Data items
____________
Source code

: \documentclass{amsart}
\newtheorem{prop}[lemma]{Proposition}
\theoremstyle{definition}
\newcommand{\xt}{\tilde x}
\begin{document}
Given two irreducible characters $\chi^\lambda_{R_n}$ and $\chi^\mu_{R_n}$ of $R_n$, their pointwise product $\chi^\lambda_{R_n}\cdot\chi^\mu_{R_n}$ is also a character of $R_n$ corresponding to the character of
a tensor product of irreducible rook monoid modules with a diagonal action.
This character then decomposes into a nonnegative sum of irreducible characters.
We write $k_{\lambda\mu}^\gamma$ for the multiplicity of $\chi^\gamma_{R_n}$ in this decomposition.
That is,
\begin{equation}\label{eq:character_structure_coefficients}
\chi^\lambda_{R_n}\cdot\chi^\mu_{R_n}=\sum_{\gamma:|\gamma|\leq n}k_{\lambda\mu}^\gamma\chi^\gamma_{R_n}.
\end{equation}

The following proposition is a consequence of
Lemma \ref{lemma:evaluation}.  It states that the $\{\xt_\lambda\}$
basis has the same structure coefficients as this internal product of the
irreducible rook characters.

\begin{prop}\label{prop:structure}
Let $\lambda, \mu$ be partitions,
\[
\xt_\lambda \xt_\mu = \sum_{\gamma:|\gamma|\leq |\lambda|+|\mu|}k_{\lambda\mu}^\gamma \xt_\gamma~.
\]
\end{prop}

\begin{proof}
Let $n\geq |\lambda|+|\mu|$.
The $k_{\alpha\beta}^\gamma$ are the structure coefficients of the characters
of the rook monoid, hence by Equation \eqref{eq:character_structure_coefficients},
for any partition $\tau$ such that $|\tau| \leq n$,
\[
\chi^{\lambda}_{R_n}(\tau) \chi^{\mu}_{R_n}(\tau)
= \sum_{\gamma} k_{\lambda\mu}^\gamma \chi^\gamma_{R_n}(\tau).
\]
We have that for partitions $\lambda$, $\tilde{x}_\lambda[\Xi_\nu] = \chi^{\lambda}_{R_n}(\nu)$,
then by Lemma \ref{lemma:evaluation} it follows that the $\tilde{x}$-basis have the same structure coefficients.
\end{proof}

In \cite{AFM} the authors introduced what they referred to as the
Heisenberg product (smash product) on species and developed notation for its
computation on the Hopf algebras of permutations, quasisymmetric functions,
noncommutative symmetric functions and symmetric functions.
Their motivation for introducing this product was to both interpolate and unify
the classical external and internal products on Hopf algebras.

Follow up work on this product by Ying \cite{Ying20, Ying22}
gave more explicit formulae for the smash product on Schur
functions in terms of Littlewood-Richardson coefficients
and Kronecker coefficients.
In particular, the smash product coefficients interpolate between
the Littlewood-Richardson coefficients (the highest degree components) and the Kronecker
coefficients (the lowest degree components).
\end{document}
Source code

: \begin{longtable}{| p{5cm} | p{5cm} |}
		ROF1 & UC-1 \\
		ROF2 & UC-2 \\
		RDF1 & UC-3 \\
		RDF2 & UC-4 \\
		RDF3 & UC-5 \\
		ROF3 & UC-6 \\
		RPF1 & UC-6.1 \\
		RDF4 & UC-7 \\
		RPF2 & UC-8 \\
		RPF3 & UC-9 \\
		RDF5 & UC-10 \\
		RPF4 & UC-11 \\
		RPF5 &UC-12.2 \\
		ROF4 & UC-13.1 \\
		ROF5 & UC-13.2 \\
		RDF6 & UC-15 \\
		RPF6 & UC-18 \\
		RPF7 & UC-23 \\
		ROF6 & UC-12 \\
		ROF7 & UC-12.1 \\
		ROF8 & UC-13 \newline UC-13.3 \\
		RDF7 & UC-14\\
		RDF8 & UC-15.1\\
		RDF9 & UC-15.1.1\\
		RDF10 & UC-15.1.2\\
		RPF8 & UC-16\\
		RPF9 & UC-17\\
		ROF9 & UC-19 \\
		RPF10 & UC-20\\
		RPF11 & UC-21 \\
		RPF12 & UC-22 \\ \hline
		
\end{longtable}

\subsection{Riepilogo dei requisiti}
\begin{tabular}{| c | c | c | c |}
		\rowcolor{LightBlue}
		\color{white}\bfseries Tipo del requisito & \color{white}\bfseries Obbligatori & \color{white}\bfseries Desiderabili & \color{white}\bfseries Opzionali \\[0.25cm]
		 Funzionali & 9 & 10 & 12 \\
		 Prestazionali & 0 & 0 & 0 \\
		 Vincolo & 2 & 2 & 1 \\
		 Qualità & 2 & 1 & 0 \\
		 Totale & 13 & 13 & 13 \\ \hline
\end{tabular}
____________
=== Your task ===
Could you set down, word for word, only the lines above from the line with "ROF3 & UC-6 \\" to the line with "ROF9 & UC-19 \\", including both?

=== Response area ===
		ROF3 & UC-6 \\
		RPF1 & UC-6.1 \\
		RDF4 & UC-7 \\
		RPF2 & UC-8 \\
		RPF3 & UC-9 \\
		RDF5 & UC-10 \\
		RPF4 & UC-11 \\
		RPF5 &UC-12.2 \\
		ROF4 & UC-13.1 \\
		ROF5 & UC-13.2 \\
		RDF6 & UC-15 \\
		RPF6 & UC-18 \\
		RPF7 & UC-23 \\
		ROF6 & UC-12 \\
		ROF7 & UC-12.1 \\
		ROF8 & UC-13 \newline UC-13.3 \\
		RDF7 & UC-14\\
		RDF8 & UC-15.1\\
		RDF9 & UC-15.1.1\\
		RDF10 & UC-15.1.2\\
		RPF8 & UC-16\\
		RPF9 & UC-17\\
		ROF9 & UC-19 \\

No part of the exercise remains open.